Startups are very slow to set up. Something with 5%-10% margin would be faster
to set up - get a product, hack together an online shop, drop some money on
Google ads. But when you look at profitability it could take way more than a
year for that kind of money. Cafes are faster.

A startup with 90% profit margin would bring in the income much faster, but it
may take a very long time to build such a thing, easily 3+ months.

Freelancing is good. A fixed price project would pay that well in about 1
month if you're good and reputable. I've been offered about 4 projects
crossing the $10k mark, but all of them failed for some reason (mostly
miscommunication).

A beginner freelancer might make about $25-$50 an hour.
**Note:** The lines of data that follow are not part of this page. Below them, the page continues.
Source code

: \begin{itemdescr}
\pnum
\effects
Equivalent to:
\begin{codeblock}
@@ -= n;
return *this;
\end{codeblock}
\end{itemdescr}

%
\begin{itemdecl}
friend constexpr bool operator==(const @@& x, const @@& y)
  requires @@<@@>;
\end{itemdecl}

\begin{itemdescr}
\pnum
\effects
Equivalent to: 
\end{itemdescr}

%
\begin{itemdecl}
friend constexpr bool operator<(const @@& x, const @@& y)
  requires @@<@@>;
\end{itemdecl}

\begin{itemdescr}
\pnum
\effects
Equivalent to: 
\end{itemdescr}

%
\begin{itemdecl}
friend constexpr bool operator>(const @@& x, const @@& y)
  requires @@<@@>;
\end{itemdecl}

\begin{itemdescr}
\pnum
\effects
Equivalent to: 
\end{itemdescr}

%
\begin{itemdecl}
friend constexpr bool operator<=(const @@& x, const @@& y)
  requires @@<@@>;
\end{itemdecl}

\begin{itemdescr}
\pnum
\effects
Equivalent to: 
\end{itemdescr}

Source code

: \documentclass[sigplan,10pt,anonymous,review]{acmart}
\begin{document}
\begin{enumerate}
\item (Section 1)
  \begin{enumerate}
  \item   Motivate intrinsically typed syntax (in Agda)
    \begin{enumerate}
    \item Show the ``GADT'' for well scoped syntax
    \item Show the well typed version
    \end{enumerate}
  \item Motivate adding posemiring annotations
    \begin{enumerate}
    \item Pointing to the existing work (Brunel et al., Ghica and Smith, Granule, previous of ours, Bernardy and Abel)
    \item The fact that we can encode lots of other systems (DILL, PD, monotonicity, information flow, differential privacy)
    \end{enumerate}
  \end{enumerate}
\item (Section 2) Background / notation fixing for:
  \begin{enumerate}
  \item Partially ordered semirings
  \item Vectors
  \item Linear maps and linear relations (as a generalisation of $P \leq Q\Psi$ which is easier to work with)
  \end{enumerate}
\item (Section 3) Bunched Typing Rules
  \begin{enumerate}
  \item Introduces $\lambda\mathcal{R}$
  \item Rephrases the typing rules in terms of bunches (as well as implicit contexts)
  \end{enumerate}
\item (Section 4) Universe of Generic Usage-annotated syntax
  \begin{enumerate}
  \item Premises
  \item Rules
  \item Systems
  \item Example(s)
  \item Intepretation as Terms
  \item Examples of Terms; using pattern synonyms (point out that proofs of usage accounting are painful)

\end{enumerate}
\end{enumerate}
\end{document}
But with similar experience, you might get about $50-$75 an hour teaching
bootcamps or individuals.

The reasoning being that most people who hire freelancers instead of in house
programmers are broke startups or don't have tech as their core. The price for
freelance coding is also pegged against people all over the world. So some
lady in India or Indonesia would be equally happy making 5x less. With
teaching, your competitors are geographically limited.

Also, programming is very tiring work and teaching not so much. So you can put
in many more hours and it's more suitable for someone working full time.

------
zapperdapper
You are starting with the wrong question - How do I get? Ask yourself what can
you give instead. Find people who have a problem - and help them solve it.
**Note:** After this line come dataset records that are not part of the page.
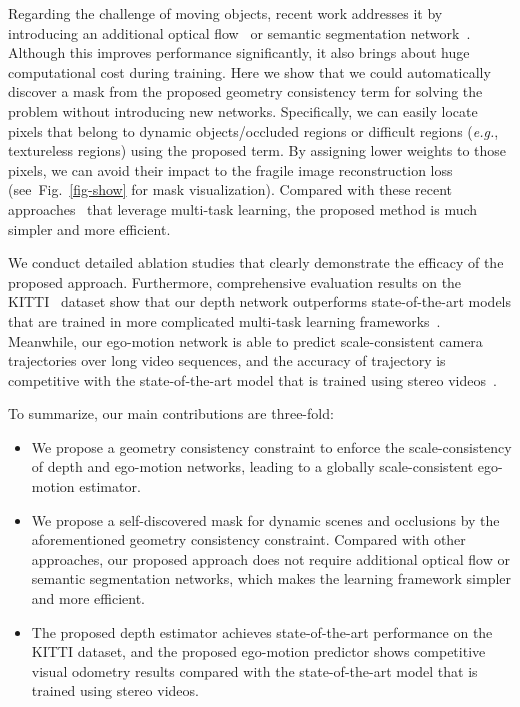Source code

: \documentclass{article}
\newcommand{\figref}[1]{Fig.~\ref{#1}}
\def\eg{\emph{e.g.}}
\begin{document}
Regarding the challenge of moving objects, recent work addresses it by introducing an additional optical flow~\cite{yin2018geonet,zou2018df, ranjan2019cc, wang2018joint}
or semantic segmentation network~\cite{jiao2018look}.
Although this improves performance significantly, it also brings about huge computational cost during training.
Here we show that we could automatically discover a mask from the proposed geometry consistency term for solving the problem without introducing new networks.
Specifically, we can easily locate pixels that belong to dynamic objects/occluded regions or difficult regions (\eg, textureless regions) using the proposed term.
By assigning lower weights to those pixels, we can avoid their impact to the fragile image reconstruction loss (see~\figref{fig-show} for mask visualization).
Compared with these recent approaches~\cite{yin2018geonet, zou2018df,ranjan2019cc} that leverage multi-task learning, the proposed method is much simpler and more efficient.




We conduct detailed ablation studies that clearly demonstrate the efficacy of the proposed approach.
Furthermore, comprehensive evaluation results on the KITTI~\cite{Geiger2013IJRR} dataset show that
our depth network outperforms state-of-the-art models that are trained in more complicated multi-task learning frameworks~\cite{yin2018geonet,zou2018df,ranjan2019cc,Wang2018CVPR}. 
Meanwhile, our ego-motion network is able to predict scale-consistent camera trajectories over long video sequences, and the accuracy of trajectory is competitive
with the state-of-the-art model that is trained using stereo videos~\cite{zhan2018unsupervised}.




To summarize, our main contributions are three-fold:
\begin{itemize}
    \item We propose a geometry consistency constraint to enforce the scale-consistency of depth and ego-motion networks, leading to a globally scale-consistent ego-motion estimator.


    \item We propose a self-discovered mask for dynamic scenes and occlusions by the aforementioned geometry consistency constraint. 
    Compared with other approaches, our proposed approach 
    does not require additional optical flow or semantic segmentation networks, which makes the learning framework simpler and more efficient.
    
    \item The proposed depth estimator achieves state-of-the-art performance on the KITTI dataset, 
    and the proposed ego-motion predictor shows competitive visual odometry results compared with the state-of-the-art model that is trained using stereo videos.


\end{itemize}
\end{document}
I'll give you an example. A few months back I was chatting with a friend and
she was saying how she had this problem at work where she wanted to get
customer lists out of a (huge) spreadsheet. I whipped up a Python script to do
it - for free. She was delighted. A few weeks later her boss came back to me
directly - he wanted a simple web app put together for one of their internal
processes and he was prepared to pay $$$.

You'll need to network, build up a body of work. Look for problems to solve
and the side income will come.

Your other option. Teach what you know on the side - you can run workshops on
the weekends.

------
meric
1\. Bet $10000 on black at the casino. If you win, well done. If you lose
continue.

2\. Bet $20000 on black at the casino, if you win, well done. If you lose, you
lost $30000.

There is 75% chance to make $10000 - casino edge using this strategy. You can
do this on any day of the week the casino is open.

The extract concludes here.